Medication for chronic pain

Using medication to treat chronic pain

When a patient has a chronic pain condition, several pharmacologic treatment modalities exist to address the pain. In choosing a medication for pain control, physicians must first correctly diagnose the type of pain a patient is experiencing: inflammation, injury, nociceptive pain, or neuropathic pain.


Inflammation occurs when the body produces white blood cells and substances in order to protect us from infection and is also common in autoimmune diseases, such as arthritis. While natural, this protective process may stimulate nerves and cause pain.


Chronic pain may arise from an initial injury, such as a back sprain, and persist for weeks, months, or even years if left untreated.

Nociceptive pain

Nociceptive pain results from tissue damage. Nociceptive pain can be subdivided into somatic and visceral (gut) pain and can be experienced as either a sharp sensation, a dull pain, or ache. Nociceptive pain is most commonly treated with anti-inflammatory and analgesic medications, such as non-steroidal anti-inflammatory drugs (NSAIDS) and opioids.

Neuropathic pain

Neuropathic pain is associated with injury to the nerve. Often this type of pain is characterized by burning sensations, increased sensitivity, or shooting sensations over the affected area. Neuropathic pain is treated using medications that act on neurotransmitters and excitable nerves (e.g., antidepressants, anticonvulsant agents).

The different types of pain medications

The following categories contain the most commonly prescribed and most well-documented agents for the treatment of various forms of chronic pain.

Nociceptive pain medications

Nociceptive pain is generally responsive to and first treated with non-steroidal anti-inflammatory drugs (NSAIDs), followed with opioids for more severe or refractory pain. Conditions associated with inflammation, bone pain, and joint disease are particularly responsive to NSAIDs. This category of pain medication includes Acetaminophen (Tylenol), NSAIDs (aspirin, ibuprofen, Advil, Motrin, Aleve, etc), and COX 2 Inhibitors.


An opioid is a chemical substance that has a morphine-like action in the body. The term opioid is derived from opium, which is an extract from the poppy plant.
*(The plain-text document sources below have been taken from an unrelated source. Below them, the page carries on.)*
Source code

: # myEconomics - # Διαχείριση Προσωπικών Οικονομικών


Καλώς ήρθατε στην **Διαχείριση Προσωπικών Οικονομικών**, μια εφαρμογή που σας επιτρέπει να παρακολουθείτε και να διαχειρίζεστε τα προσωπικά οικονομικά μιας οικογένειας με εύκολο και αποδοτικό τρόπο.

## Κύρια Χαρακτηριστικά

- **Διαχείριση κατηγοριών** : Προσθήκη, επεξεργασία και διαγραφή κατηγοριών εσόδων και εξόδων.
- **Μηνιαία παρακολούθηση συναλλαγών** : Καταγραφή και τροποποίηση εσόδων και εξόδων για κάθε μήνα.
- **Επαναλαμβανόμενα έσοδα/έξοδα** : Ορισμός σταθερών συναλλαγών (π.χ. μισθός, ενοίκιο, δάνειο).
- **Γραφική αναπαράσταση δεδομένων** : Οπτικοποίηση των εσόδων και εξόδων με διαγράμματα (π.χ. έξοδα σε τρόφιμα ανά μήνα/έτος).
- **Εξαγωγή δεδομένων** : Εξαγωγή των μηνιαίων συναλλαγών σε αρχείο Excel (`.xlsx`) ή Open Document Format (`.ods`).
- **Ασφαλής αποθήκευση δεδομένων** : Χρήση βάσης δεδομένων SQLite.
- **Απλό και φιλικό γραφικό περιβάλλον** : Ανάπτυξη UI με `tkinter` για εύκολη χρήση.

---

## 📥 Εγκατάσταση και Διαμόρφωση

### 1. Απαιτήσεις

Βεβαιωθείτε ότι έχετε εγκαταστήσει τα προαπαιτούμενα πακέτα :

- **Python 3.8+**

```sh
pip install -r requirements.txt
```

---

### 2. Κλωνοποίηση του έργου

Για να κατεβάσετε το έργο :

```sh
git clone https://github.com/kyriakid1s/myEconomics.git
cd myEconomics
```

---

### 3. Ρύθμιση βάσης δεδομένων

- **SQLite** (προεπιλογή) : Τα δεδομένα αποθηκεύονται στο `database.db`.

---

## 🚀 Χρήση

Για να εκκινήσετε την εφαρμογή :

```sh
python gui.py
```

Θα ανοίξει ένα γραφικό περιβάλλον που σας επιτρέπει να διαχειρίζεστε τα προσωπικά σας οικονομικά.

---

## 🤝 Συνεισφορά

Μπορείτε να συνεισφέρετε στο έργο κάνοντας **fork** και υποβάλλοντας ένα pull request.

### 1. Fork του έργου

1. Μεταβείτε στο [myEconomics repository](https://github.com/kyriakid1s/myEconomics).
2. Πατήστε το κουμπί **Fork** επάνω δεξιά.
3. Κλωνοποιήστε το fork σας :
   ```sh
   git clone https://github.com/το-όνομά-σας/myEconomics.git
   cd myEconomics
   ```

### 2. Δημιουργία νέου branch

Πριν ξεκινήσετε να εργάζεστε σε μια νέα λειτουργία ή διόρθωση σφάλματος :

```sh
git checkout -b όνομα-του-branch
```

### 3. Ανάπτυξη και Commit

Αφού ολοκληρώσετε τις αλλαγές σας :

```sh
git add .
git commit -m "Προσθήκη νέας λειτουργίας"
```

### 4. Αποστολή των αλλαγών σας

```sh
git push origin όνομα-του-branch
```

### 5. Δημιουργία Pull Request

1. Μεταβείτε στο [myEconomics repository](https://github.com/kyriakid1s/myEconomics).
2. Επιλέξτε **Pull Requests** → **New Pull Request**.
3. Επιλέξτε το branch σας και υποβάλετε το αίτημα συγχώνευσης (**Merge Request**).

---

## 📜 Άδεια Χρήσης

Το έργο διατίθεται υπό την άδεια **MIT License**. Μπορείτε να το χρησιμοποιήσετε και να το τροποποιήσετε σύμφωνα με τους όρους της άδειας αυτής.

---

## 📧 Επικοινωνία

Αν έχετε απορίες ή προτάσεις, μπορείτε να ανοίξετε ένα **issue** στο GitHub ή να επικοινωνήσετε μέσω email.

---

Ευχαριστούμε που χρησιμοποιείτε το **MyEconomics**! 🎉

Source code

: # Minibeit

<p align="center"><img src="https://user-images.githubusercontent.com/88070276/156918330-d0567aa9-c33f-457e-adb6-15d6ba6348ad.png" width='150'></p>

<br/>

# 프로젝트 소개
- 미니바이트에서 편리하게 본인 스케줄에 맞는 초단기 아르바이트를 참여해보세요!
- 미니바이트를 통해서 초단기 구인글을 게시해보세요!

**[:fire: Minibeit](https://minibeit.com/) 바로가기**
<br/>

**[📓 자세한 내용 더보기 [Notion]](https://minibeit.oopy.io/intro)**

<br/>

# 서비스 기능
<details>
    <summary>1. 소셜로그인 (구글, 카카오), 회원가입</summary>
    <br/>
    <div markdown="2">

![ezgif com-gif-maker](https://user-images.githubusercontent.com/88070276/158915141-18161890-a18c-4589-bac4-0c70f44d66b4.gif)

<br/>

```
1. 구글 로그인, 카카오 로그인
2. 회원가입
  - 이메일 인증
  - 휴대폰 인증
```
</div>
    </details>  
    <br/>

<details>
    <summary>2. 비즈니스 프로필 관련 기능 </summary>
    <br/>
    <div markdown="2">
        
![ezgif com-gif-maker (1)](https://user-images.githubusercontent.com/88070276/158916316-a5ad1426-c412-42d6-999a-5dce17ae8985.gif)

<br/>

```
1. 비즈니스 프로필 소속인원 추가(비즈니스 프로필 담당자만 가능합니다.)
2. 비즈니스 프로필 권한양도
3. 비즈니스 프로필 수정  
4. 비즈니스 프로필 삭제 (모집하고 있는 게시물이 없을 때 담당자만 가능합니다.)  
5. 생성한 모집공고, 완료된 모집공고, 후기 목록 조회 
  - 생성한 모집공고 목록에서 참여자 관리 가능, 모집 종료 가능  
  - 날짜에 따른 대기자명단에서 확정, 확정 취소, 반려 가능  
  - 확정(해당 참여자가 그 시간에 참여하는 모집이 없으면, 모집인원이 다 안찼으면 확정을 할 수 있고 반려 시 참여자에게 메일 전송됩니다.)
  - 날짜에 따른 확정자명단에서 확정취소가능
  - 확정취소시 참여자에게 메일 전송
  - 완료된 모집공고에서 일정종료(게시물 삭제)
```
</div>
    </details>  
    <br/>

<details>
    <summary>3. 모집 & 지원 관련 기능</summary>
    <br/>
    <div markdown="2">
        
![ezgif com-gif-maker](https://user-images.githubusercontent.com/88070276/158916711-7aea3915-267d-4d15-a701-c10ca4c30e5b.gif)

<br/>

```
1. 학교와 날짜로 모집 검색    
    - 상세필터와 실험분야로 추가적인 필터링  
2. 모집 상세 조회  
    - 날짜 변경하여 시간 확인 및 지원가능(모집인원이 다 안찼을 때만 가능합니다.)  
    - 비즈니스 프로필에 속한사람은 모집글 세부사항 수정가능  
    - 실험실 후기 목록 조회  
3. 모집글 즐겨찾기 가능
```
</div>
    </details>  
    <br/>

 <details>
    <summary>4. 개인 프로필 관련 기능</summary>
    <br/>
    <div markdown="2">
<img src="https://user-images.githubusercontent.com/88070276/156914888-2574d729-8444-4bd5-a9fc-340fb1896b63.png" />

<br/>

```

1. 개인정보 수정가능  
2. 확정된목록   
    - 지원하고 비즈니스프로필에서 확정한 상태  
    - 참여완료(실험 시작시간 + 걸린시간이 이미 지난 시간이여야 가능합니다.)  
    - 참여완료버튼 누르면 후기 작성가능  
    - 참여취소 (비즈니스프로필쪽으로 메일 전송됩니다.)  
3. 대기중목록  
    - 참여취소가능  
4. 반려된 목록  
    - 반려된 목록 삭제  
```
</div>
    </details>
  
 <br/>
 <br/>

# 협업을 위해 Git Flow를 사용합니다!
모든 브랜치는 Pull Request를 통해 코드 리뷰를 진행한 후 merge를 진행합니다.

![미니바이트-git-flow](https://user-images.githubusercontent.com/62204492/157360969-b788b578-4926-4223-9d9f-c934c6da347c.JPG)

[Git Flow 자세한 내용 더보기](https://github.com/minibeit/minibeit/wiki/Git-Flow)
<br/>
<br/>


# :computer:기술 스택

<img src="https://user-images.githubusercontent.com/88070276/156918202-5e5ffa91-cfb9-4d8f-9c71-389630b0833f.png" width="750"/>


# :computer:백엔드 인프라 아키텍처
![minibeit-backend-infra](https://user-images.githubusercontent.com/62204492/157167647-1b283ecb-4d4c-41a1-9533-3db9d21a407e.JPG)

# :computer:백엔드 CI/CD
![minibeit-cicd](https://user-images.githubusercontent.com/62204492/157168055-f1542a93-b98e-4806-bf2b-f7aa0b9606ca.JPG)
When treating chronic pain, narcotic opioids should be considered if pain cannot be otherwise controlled. Although these medications can be dangerous and addicting, they can also be effective when used appropriately.

Opioids include:

  • Natural opioids: Alkaloids contained in the resin of the opium poppy (morphine, codeine, thebaine, and oripavine)
  • Semi-synthetic opioids: From the natural opioids (hydromorphone, hydrocodone, oxycodone, and heroin)
  • Fully-synthetic opioids: Produced synthetically (fentanyl, pethidine, methadone, and propoxyphene)
  • Endogenous opioid peptides: Produced naturally in the body (endorphins, enkephalins, dynorphins, and endorphins)

Neuropathic Medications

Neuropathic pain seems to respond best to membrane-stabilizing medications. These medications are made up of the anti-convulsants, tricyclic antidepressants, and select antidepressant medications. These medications act by blocking the brain’s neurotransmitters. The antidepressant medications also have beneficial effects of improved mood, decreased anxiety, and improved sleep cycle. These medications are not addictive and, when appropriately managed, have few side effects.